The morphology of tidal basins includes a wide range of features developing along different spatial and temporal scales. Examples are shoals, channels, banks, dunes and ripples. Coastal engineers use their engineering tools to answer questions on the processes governing the short term (< decades) development of these morphological features. Geologists apply their conceptual models and reconstruction methods to answer questions related to a much longer time scale (> centuries). This two-sided approach has left us with limited understanding of processes occurring on intermediate scales (> decades and < centuries), whereas the morphodynamics of these intermediate scales are of special concern to sustainable coastal zone management.
This study is part of a collective effort to bridge the aforementioned gap by extending the use of coastal engineering tools (process-based models) to geological time scales to provide more understanding of the physical processes governing the long-term morphodynamic behavior of tidal basins. A fundamental question addressed is whether or not process-based models can reproduce trustworthy long-term developments.
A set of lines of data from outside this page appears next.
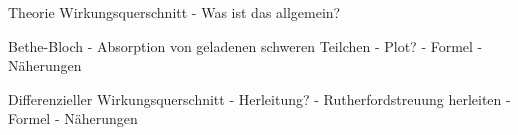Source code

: Theorie
Wirkungsquerschnitt
- Was ist das allgemein?

Bethe-Bloch
- Absorption von geladenen schweren Teilchen
- Plot?
- Formel
- Näherungen

Differenzieller Wirkungsquerschnitt
- Herleitung?
- Rutherfordstreuung herleiten
- Formel
- Näherungen
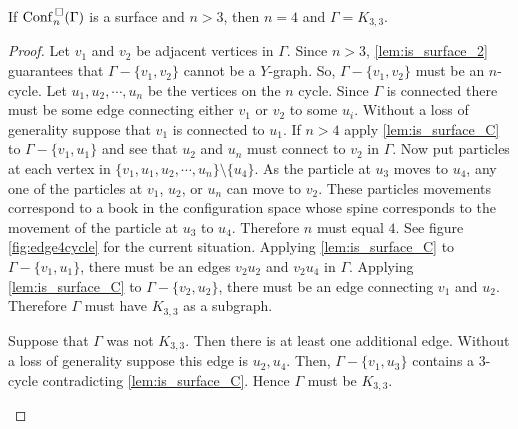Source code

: \begin{thm}
    If \(\mathrm{Conf}^{\,\square}_n(\Gamma)\) is a surface and \(n > 3\), then \(n = 4\) and \(\Gamma = K_{3,3}\).
\end{thm}
\begin{proof}
    Let \(v_1\) and \(v_2\) be adjacent vertices in \(\Gamma\).
    Since \(n > 3\), \ref{lem:is_surface_2} guarantees that \(\Gamma - \{v_1, v_2\}\) cannot be a \(Y\)-graph.
    So, \(\Gamma - \{v_1, v_2\}\) must be an \(n\)-cycle.
    Let \(u_1, u_2, \cdots, u_n\) be the vertices on the \(n\) cycle.
    Since \(\Gamma\) is connected there must be some edge connecting either \(v_1\) or \(v_2\) to some \(u_i\).
    Without a loss of generality suppose that \(v_1\) is connected to \(u_1\).
    If \(n > 4\) apply \ref{lem:is_surface_C} to \(\Gamma - \{v_1, u_1\}\) and see that
    \(u_2\) and \(u_n\) must connect to \(v_2\) in \(\Gamma\).
    Now put particles at each vertex in \(\{v_1, u_1, u_2, \cdots, u_n\}\setminus\{u_4\}\).
    As the particle at \(u_3\) moves to \(u_4\), any one of the particles at \(v_1\), \(u_2\), or \(u_n\) 
    can move to \(v_2\). These particles movements correspond to a book in the configuration space
    whose spine corresponds to the movement of the particle at \(u_3\) to \(u_4\).
    Therefore \(n\) must equal \(4\).
    See figure \ref{fig:edge4cycle} for the current situation.
    Applying \ref{lem:is_surface_C} to \(\Gamma - \{v_1, u_1\}\), there must be an edges
    \(v_2 u_2\) and \(v_2 u_4\) in \(\Gamma\).
    Applying \ref{lem:is_surface_C} to \(\Gamma - \{v_2, u_2\}\), there must be an edge connecting \(v_1\)
    and \(u_2\).
    Therefore \(\Gamma\) must have \(K_{3,3}\) as a subgraph.

    Suppose that \(\Gamma\) was not \(K_{3,3}\).
    Then there is at least one additional edge.
    Without a loss of generality suppose this edge is \(u_2, u_4\).
    Then, \(\Gamma - \{v_1, u_3\}\) contains a \(3\)-cycle contradicting \ref{lem:is_surface_C}.
    Hence \(\Gamma\) must be \(K_{3,3}\).
    \begin{figure}
        \centering
\end{figure}
\end{proof}
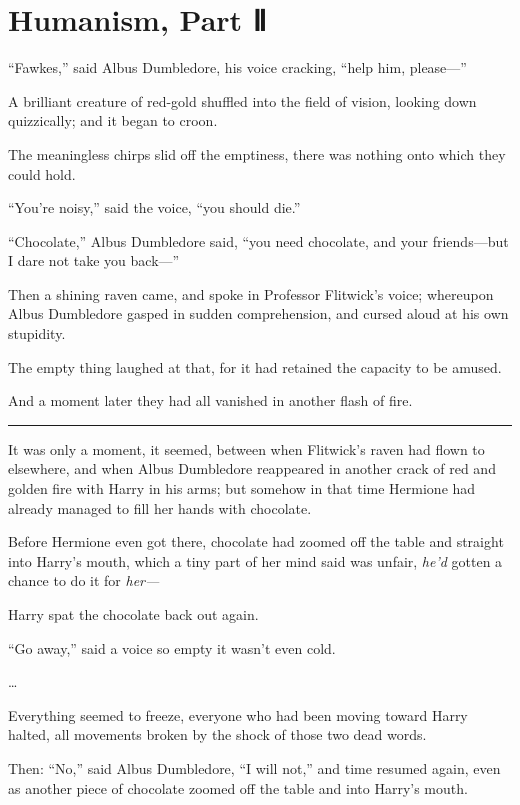 \chapter{Humanism, Part Ⅱ}

``Fawkes,'' said Albus Dumbledore, his voice cracking, ``help him,
please---''

A brilliant creature of red-gold shuffled into the field of vision,
looking down quizzically; and it began to croon.

The meaningless chirps slid off the emptiness, there was nothing onto
which they could hold.

``You're noisy,'' said the voice, ``you should die.''

``Chocolate,'' Albus Dumbledore said, ``you need chocolate, and your
friends---but I dare not take you back---''

Then a shining raven came, and spoke in Professor Flitwick's voice;
whereupon Albus Dumbledore gasped in sudden comprehension, and cursed
aloud at his own stupidity.

The empty thing laughed at that, for it had retained the capacity to be
amused.

And a moment later they had all vanished in another flash of fire.

\begin{center}\rule{3in}{0.4pt}\end{center}

It was only a moment, it seemed, between when Flitwick's raven had flown
to elsewhere, and when Albus Dumbledore reappeared in another crack of
red and golden fire with Harry in his arms; but somehow in that time
Hermione had already managed to fill her hands with chocolate.

Before Hermione even got there, chocolate had zoomed off the table and
straight into Harry's mouth, which a tiny part of her mind said was
unfair, \emph{he'd} gotten a chance to do it for \emph{her---}

Harry spat the chocolate back out again.

``Go away,'' said a voice so empty it wasn't even cold.

\ldots{}

Everything seemed to freeze, everyone who had been moving toward Harry
halted, all movements broken by the shock of those two dead words.

Then: ``No,'' said Albus Dumbledore, ``I will not,'' and time resumed
again, even as another piece of chocolate zoomed off the table and into
Harry's mouth.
To answer this question the Dutch Waddenzee is chosen as a reference case.
This study suggests that the question has a positive answer. By comparing model results with measured developments in the Waddenzee, this study shows that a process-based model can reproduce channel-shoal patterns and their long-term development qualitatively well. Modeled parameters such as area, volume and height of the inter-tidal flats obey the databased equilibrium equations. This study also demonstrates the models' ability to qualitatively assess the impact of large scale human intervention in a tidal basin. For example, the model is able to reproduce the change in tidal transport regime and the ensuing morphodynamic changes due to an extreme impact such as the closure of the Zuiderzee.
Although the highly schematized simulations produced qualitatively good results, they also revealed the need for a better process description. As the first step to improve model performance a methodology was developed to account for sediment composition and distribution in the bed. In the next step different methodologies to schematize wave action for long-term morphological simulations were investigated. investigated the wave climate. Model results show that the chronology of wave conditions and the wave schematization approach have a limited effect. The outcome of long-term morphodynamic simulations with different wave and tidal conditions are in good agreement with conceptual models. For the reference case, model results revealed that the morphological impact of wind waves is not only important outside the inlet and at the ebb-tidal delta, but also within the tidal basin. A final conclusion is that adding methodologies for bed composition and wave schematization to the model of the Waddenzee area improved the hindcasting simulations qualitatively.